When we attempted to cross-validate our networks against hours of interview recordings we found something pretty surprising: the standard network statistics by themselves were incredibly misleading. For example, in our SNA we found individuals that had no operational ties to the network but were ranked artificially high in the network, such as Osama Bin Laden (yellow). Others had were ranked high because they were well-known in the British media, such as Salahuddin Amin (green), but certainly weren’t ranking leaders of the network as the SNA would imply.
Betweenness Centrality in al-Muhajiroun
The moral of the fielding error, Zubaida, and al-Muhajiroun stories is not that these statistics have no value, but that it is necessary to make a conscious effort to determine if a particular way of thinking or method actually works. While it might be difficult to evaluate some of these practices it is entirely possible with additional effort.
Looking to the outside for innovation
If the Moneyball revolution had an ideological father it would certainly be Bill James.
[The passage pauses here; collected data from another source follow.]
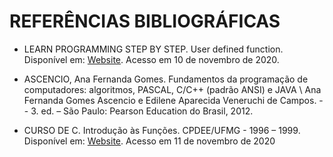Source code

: # REFERÊNCIAS BIBLIOGRÁFICAS 

 -   LEARN PROGRAMMING STEP BY STEP. User defined function. Disponível em: [Website](http://learn.onlinegdb.com/c_user_defined_function). Acesso em 10 de novembro de 2020. 

 -  ASCENCIO, Ana Fernanda Gomes. Fundamentos da programação de computadores: algoritmos, PASCAL, C/C++ (padrão ANSI) e JAVA \ Ana Fernanda Gomes Ascencio e Edilene Aparecida Veneruchi de Campos. -- 3. ed. – São Paulo: Pearson Education do Brasil, 2012. 

 - CURSO DE C. Introdução às Funções. CPDEE/UFMG - 1996 – 1999. Disponível em: [Website](https://www.pucsp.br/~so-comp/cursoc/aulas/c230.html). Acesso em 11 de novembro de 2020 
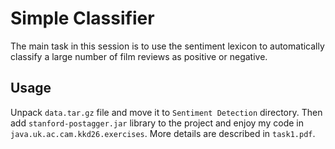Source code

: # Simple Classifier

The main task in this session is to use the sentiment lexicon to automatically classify a large number of film reviews as positive or negative.

## Usage

Unpack `data.tar.gz` file and move it to `Sentiment Detection` directory. Then add `stanford-postagger.jar` library to the project and enjoy my code in `java.uk.ac.cam.kkd26.exercises`. More details are described in `task1.pdf`.
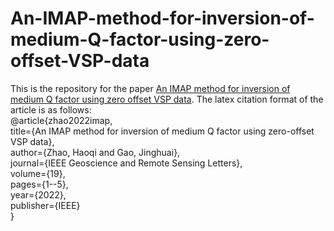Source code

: # An-IMAP-method-for-inversion-of-medium-Q-factor-using-zero-offset-VSP-data

This is the repository for the paper [An IMAP method for inversion of medium Q factor using zero offset VSP data](https://doi.org/10.1109/LGRS.2022.3165884).
The latex citation format of the article is as follows:\
@article{zhao2022imap,\
  title={An IMAP method for inversion of medium Q factor using zero-offset VSP data},\
  author={Zhao, Haoqi and Gao, Jinghuai},\
  journal={IEEE Geoscience and Remote Sensing Letters},\
  volume={19},\
  pages={1--5},\
  year={2022},\
  publisher={IEEE}\
}
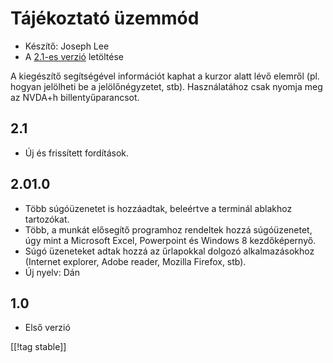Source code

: # Tájékoztató üzemmód #

* Készítő: Joseph Lee
* A [2.1-es verzió][1] letöltése

A kiegészítő segítségével információt kaphat a kurzor alatt lévő elemről
(pl. hogyan jelölheti be a jelölőnégyzetet, stb). Használatához csak nyomja
meg az NVDA+h billentyűparancsot.

## 2.1 ##

* Új és frissített fordítások.


## 2.01.0 ##

* Több súgóüzenetet is hozzáadtak, beleértve a terminál ablakhoz tartozókat.
* Több, a munkát elősegítő programhoz rendeltek hozzá súgóüzenetet, úgy mint
  a Microsoft Excel, Powerpoint és Windows 8 kezdőképernyő.
* Súgó üzeneteket adtak hozzá az űrlapokkal dolgozó alkalmazásokhoz
  (Internet explorer, Adobe reader, Mozilla Firefox, stb).
* Új nyelv: Dán


## 1.0 ##

* Első verzió

[[!tag stable]]

[1]: http://addons.nvda-project.org/files/get.php?file=cua
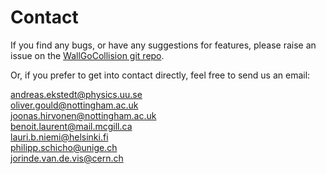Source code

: # Contact

If you find any bugs, or have any suggestions for features, please raise an
issue on the [WallGoCollision git repo](https://github.com/Wall-Go/WallGoCollision).

Or, if you prefer to get into contact directly, feel free to send us an email:

andreas.ekstedt@physics.uu.se\
oliver.gould@nottingham.ac.uk\
joonas.hirvonen@nottingham.ac.uk\
benoit.laurent@mail.mcgill.ca\
lauri.b.niemi@helsinki.fi\
philipp.schicho@unige.ch\
jorinde.van.de.vis@cern.ch
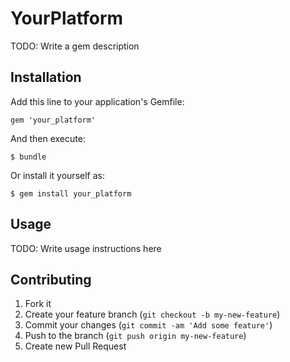 # YourPlatform

TODO: Write a gem description

## Installation

Add this line to your application's Gemfile:

    gem 'your_platform'

And then execute:

    $ bundle

Or install it yourself as:

    $ gem install your_platform

## Usage

TODO: Write usage instructions here

## Contributing

1. Fork it
2. Create your feature branch (`git checkout -b my-new-feature`)
3. Commit your changes (`git commit -am 'Add some feature'`)
4. Push to the branch (`git push origin my-new-feature`)
5. Create new Pull Request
It was his mistrust of experienced judgment and concern with the traditional baseball statistics, such as the fielding error, that led the A’s management to storm the Bastille of professional baseball. Yet, James was an ‘outsider’ in the purest sense of the word—he penned his first tract on baseball analysis while working as a night watchman at a bean factory.
Beginning with his self-published books in the 1970s, his popularity grew a cult-following among computer and stats nerds, but even as his circle grew larger and larger, his message landed on deaf ears of the men who ran professional baseball. This all changed once the A’s front office brought James’ ideas into practice, drawing the ire of the traditional ‘baseball men.’ Still, even with strong resistance, the A’s were able to inaugurate the Moneyball revolution with a combination of outsider innovation and insider know-how.
Bill James on the cover of a 1981 issue of Sports Illustrated
In intelligence analysis there is a similar dynamic underway as many post 9/11 programs have opened up numerous channels for new ideas, such as the Intelligence Advanced Research Projects Activity’s (IARPA) grants and the Centers of Academic Excellence program. In short, it would seem inroads are being made to bring in more outsiders.
Still, there are still few places and opportunities for those interested in implementing the core message of Moneyball in intelligence analysis. For my own part I am trying to validate some of the structured analytic techniques promoted after 9/11, but I’ve faced an endless set of institutional and cultural barriers. This stems from the fact that as a young intelligence studies researcher, I am caught between a rock and hard place; my research subject is unfamiliar to an academic audience and some practitioners are distrustful of applied social science research.
It would seem we need not just an institutional shift but also a cultural shift to bring in new ideas. In the beginning, there will certainly always be resistance, but if the objective is to improve the profession, considering the limitations of experience and questioning ‘what works’—the lessons of Moneyball—can take us a long way.